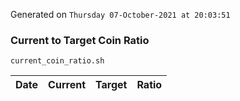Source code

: Generated on `Thursday 07-October-2021 at 20:03:51`

### Current to Target Coin Ratio
`current_coin_ratio.sh`

Date|Current|Target|Ratio
---|---|---|---
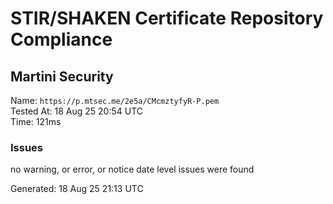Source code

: # STIR/SHAKEN Certificate Repository Compliance

## Martini Security

Name: `https://p.mtsec.me/2e5a/CMcmztyfyR-P.pem`\
Tested At: 18 Aug 25 20:54 UTC\
Time: 121ms

### Issues

no warning, or error, or notice date level issues were found

Generated: 18 Aug 25 21:13 UTC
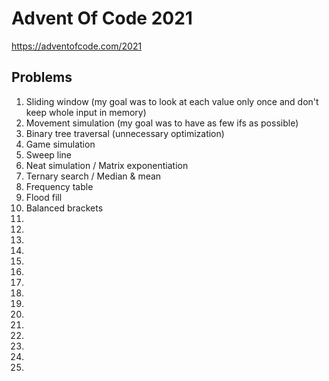 # Advent Of Code 2021

https://adventofcode.com/2021

## Problems
1. Sliding window (my goal was to look at each value only once and don't keep whole input in memory)
2. Movement simulation (my goal was to have as few ifs as possible)
3. Binary tree traversal (unnecessary optimization)
4. Game simulation
5. Sweep line
6. Neat simulation / Matrix exponentiation
7. Ternary search / Median & mean
8. Frequency table
9. Flood fill
10. Balanced brackets
11. 
12. 
13. 
14. 
15. 
16. 
17. 
18. 
19. 
20. 
21. 
22. 
23. 
24. 
25. 
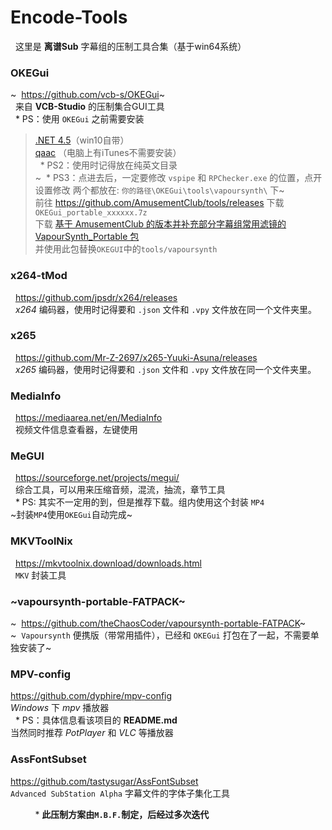 # Encode-Tools
&nbsp;&nbsp;这里是 **离谱Sub** 字幕组的压制工具合集（基于win64系统）

### OKEGui
~&nbsp;&nbsp;https://github.com/vcb-s/OKEGui~  
&nbsp;&nbsp;来自 **VCB-Studio** 的压制集合GUI工具  
&nbsp;&nbsp;* PS：使用 `OKEGui` 之前需要安装  
> [.NET 4.5](https://www.microsoft.com/zh-cn/download/details.aspx?id=30653)（win10自带）  
> [qaac](https://github.com/lipusub/Encode-Tools/releases/download/1.1/AppleApplicationSupport64.msi) （电脑上有iTunes不需要安装）  
&nbsp;&nbsp;* PS2：使用时记得放在纯英文目录  
~&nbsp;&nbsp;* PS3：点进去后，一定要修改 `vspipe` 和 `RPChecker.exe` 的位置，点开设置修改 两个都放在: `你的路径\OKEGui\tools\vapoursynth\` 下~  
前往 https://github.com/AmusementClub/tools/releases 下载`OKEGui_portable_xxxxxx.7z`  
下载 [基于 AmusementClub 的版本并补充部分字幕组常用滤镜的 VapourSynth_Portable 包](https://wweo-my.sharepoint.com/:u:/g/personal/lpsub_lpsub_com/EeE6P57IuxdIjXdjdblsmMkBwc9hnZQGt89EeT7VijEQWQ?e=MVtpHB)  
并使用此包替换`OKEGUI`中的`tools/vapoursynth`  

### x264-tMod
&nbsp;&nbsp;https://github.com/jpsdr/x264/releases  
&nbsp;&nbsp;*x264* 编码器，使用时记得要和 `.json` 文件和 `.vpy` 文件放在同一个文件夹里。  

### x265
&nbsp;&nbsp;https://github.com/Mr-Z-2697/x265-Yuuki-Asuna/releases  
&nbsp;&nbsp;*x265* 编码器，使用时记得要和 `.json` 文件和 `.vpy` 文件放在同一个文件夹里。  

### MediaInfo
&nbsp;&nbsp;https://mediaarea.net/en/MediaInfo  
&nbsp;&nbsp;视频文件信息查看器，左键使用  

### MeGUI
&nbsp;&nbsp;https://sourceforge.net/projects/megui/  
&nbsp;&nbsp;综合工具，可以用来压缩音频，混流，抽流，章节工具  
&nbsp;&nbsp;* PS: 其实不一定用的到，但是推荐下载。组内使用这个封装 `MP4`  
~封装`MP4`使用`OKEGui`自动完成~  

### MKVToolNix
&nbsp;&nbsp;https://mkvtoolnix.download/downloads.html  
&nbsp;&nbsp;`MKV` 封装工具  

### ~vapoursynth-portable-FATPACK~
~&nbsp;&nbsp;https://github.com/theChaosCoder/vapoursynth-portable-FATPACK~  
~&nbsp;&nbsp;`Vapoursynth` 便携版（带常用插件），已经和 `OKEGui` 打包在了一起，不需要单独安装了~  

### MPV-config

https://github.com/dyphire/mpv-config  
*Windows* 下 *mpv* 播放器  
&nbsp;&nbsp;* PS：具体信息看该项目的 **README.md**  
当然同时推荐 *PotPlayer* 和 *VLC* 等播放器

### AssFontSubset

https://github.com/tastysugar/AssFontSubset  
`Advanced SubStation Alpha` 字幕文件的字体子集化工具  

&nbsp;&nbsp;&nbsp;&nbsp;&nbsp;&nbsp;&nbsp;&nbsp;&nbsp;&nbsp;* **此压制方案由`M.B.F.`制定，后经过多次迭代**
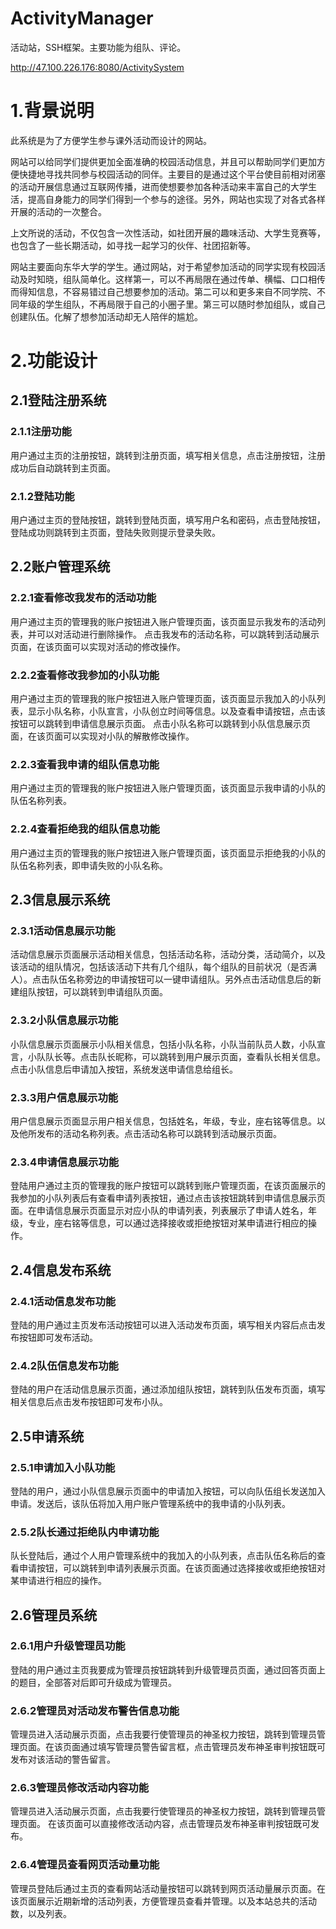 # ActivityManager
活动站，SSH框架。主要功能为组队、评论。

http://47.100.226.176:8080/ActivitySystem


# 1.背景说明
此系统是为了方便学生参与课外活动而设计的网站。

网站可以给同学们提供更加全面准确的校园活动信息，并且可以帮助同学们更加方便快捷地寻找共同参与校园活动的同伴。主要目的是通过这个平台使目前相对闭塞的活动开展信息通过互联网传播，进而使想要参加各种活动来丰富自己的大学生活，提高自身能力的同学们得到一个参与的途径。另外，网站也实现了对各式各样开展的活动的一次整合。

上文所说的活动，不仅包含一次性活动，如社团开展的趣味活动、大学生竞赛等，也包含了一些长期活动，如寻找一起学习的伙伴、社团招新等。

网站主要面向东华大学的学生。通过网站，对于希望参加活动的同学实现有校园活动及时知晓，组队简单化。这样第一，可以不再局限在通过传单、横幅、口口相传而得知信息，不容易错过自己想要参加的活动。第二可以和更多来自不同学院、不同年级的学生组队，不再局限于自己的小圈子里。第三可以随时参加组队，或自己创建队伍。化解了想参加活动却无人陪伴的尴尬。

# 2.功能设计
## 2.1登陆注册系统
### 2.1.1注册功能

用户通过主页的注册按钮，跳转到注册页面，填写相关信息，点击注册按钮，注册成功后自动跳转到主页面。

### 2.1.2登陆功能

用户通过主页的登陆按钮，跳转到登陆页面，填写用户名和密码，点击登陆按钮，登陆成功则跳转到主页面，登陆失败则提示登录失败。

## 2.2账户管理系统
### 2.2.1查看修改我发布的活动功能
用户通过主页的管理我的账户按钮进入账户管理页面，该页面显示我发布的活动列表，并可以对活动进行删除操作。
点击我发布的活动名称，可以跳转到活动展示页面，在该页面可以实现对活动的修改操作。

### 2.2.2查看修改我参加的小队功能
用户通过主页的管理我的账户按钮进入账户管理页面，该页面显示我加入的小队列表，显示小队名称，小队宣言，小队创立时间等信息。以及查看申请按钮，点击该按钮可以跳转到申请信息展示页面。
点击小队名称可以跳转到小队信息展示页面，在该页面可以实现对小队的解散修改操作。

### 2.2.3查看我申请的组队信息功能
用户通过主页的管理我的账户按钮进入账户管理页面，该页面显示我申请的小队的队伍名称列表。

### 2.2.4查看拒绝我的组队信息功能
用户通过主页的管理我的账户按钮进入账户管理页面，该页面显示拒绝我的小队的队伍名称列表，即申请失败的小队名称。

## 2.3信息展示系统
### 2.3.1活动信息展示功能
活动信息展示页面展示活动相关信息，包括活动名称，活动分类，活动简介，以及该活动的组队情况，包括该活动下共有几个组队，每个组队的目前状况（是否满人）。点击队伍名称旁边的申请按钮可以一键申请组队。另外点击活动信息后的新建组队按钮，可以跳转到申请组队页面。

### 2.3.2小队信息展示功能
小队信息展示页面展示小队相关信息，包括小队名称，小队当前队员人数，小队宣言，小队队长等。点击队长昵称，可以跳转到用户展示页面，查看队长相关信息。点击小队信息后申请加入按钮，系统发送申请信息给组长。

### 2.3.3用户信息展示功能
用户信息展示页面显示用户相关信息，包括姓名，年级，专业，座右铭等信息。以及他所发布的活动名称列表。点击活动名称可以跳转到活动展示页面。

### 2.3.4申请信息展示功能
登陆用户通过主页的管理我的账户按钮可以跳转到账户管理页面，在该页面展示的我参加的小队列表后有查看申请列表按钮，通过点击该按钮跳转到申请信息展示页面。在申请信息展示页面显示对应小队的申请列表，列表展示了申请人姓名，年级，专业，座右铭等信息，可以通过选择接收或拒绝按钮对某申请进行相应的操作。

## 2.4信息发布系统
### 2.4.1活动信息发布功能
登陆的用户通过主页发布活动按钮可以进入活动发布页面，填写相关内容后点击发布按钮即可发布活动。

### 2.4.2队伍信息发布功能
登陆的用户在活动信息展示页面，通过添加组队按钮，跳转到队伍发布页面，填写相关信息后点击发布按钮即可发布小队。

## 2.5申请系统
### 2.5.1申请加入小队功能
登陆的用户，通过小队信息展示页面中的申请加入按钮，可以向队伍组长发送加入申请。发送后，该队伍将加入用户账户管理系统中的我申请的小队列表。

### 2.5.2队长通过拒绝队内申请功能
队长登陆后，通过个人用户管理系统中的我加入的小队列表，点击队伍名称后的查看申请按钮，可以跳转到申请列表展示页面。在该页面通过选择接收或拒绝按钮对某申请进行相应的操作。

## 2.6管理员系统
### 2.6.1用户升级管理员功能
登陆的用户通过主页我要成为管理员按钮跳转到升级管理员页面，通过回答页面上的题目，全部答对后即可升级成为管理员。

### 2.6.2管理员对活动发布警告信息功能
管理员进入活动展示页面，点击我要行使管理员的神圣权力按钮，跳转到管理员管理页面。在该页面通过填写管理员警告留言框，点击管理员发布神圣审判按钮既可发布对该活动的警告留言。

### 2.6.3管理员修改活动内容功能
管理员进入活动展示页面，点击我要行使管理员的神圣权力按钮，跳转到管理员管理页面。
在该页面可以直接修改活动内容，点击管理员发布神圣审判按钮既可发布。

### 2.6.4管理员查看网页活动量功能
管理员登陆后通过主页的查看网站活动量按钮可以跳转到网页活动量展示页面。在该页面展示近期新增的活动列表，方便管理员查看并管理。以及本站总共的活动数，以及列表。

● ● ● ● ● ● ●

- **Task statement**: From the line containing "### 2.6.4管理员查看网页活动量功能" through the last line of the records, output each line exactly and nothing more.

- **Written solution**:
### 2.6.4管理员查看网页活动量功能
管理员登陆后通过主页的查看网站活动量按钮可以跳转到网页活动量展示页面。在该页面展示近期新增的活动列表，方便管理员查看并管理。以及本站总共的活动数，以及列表。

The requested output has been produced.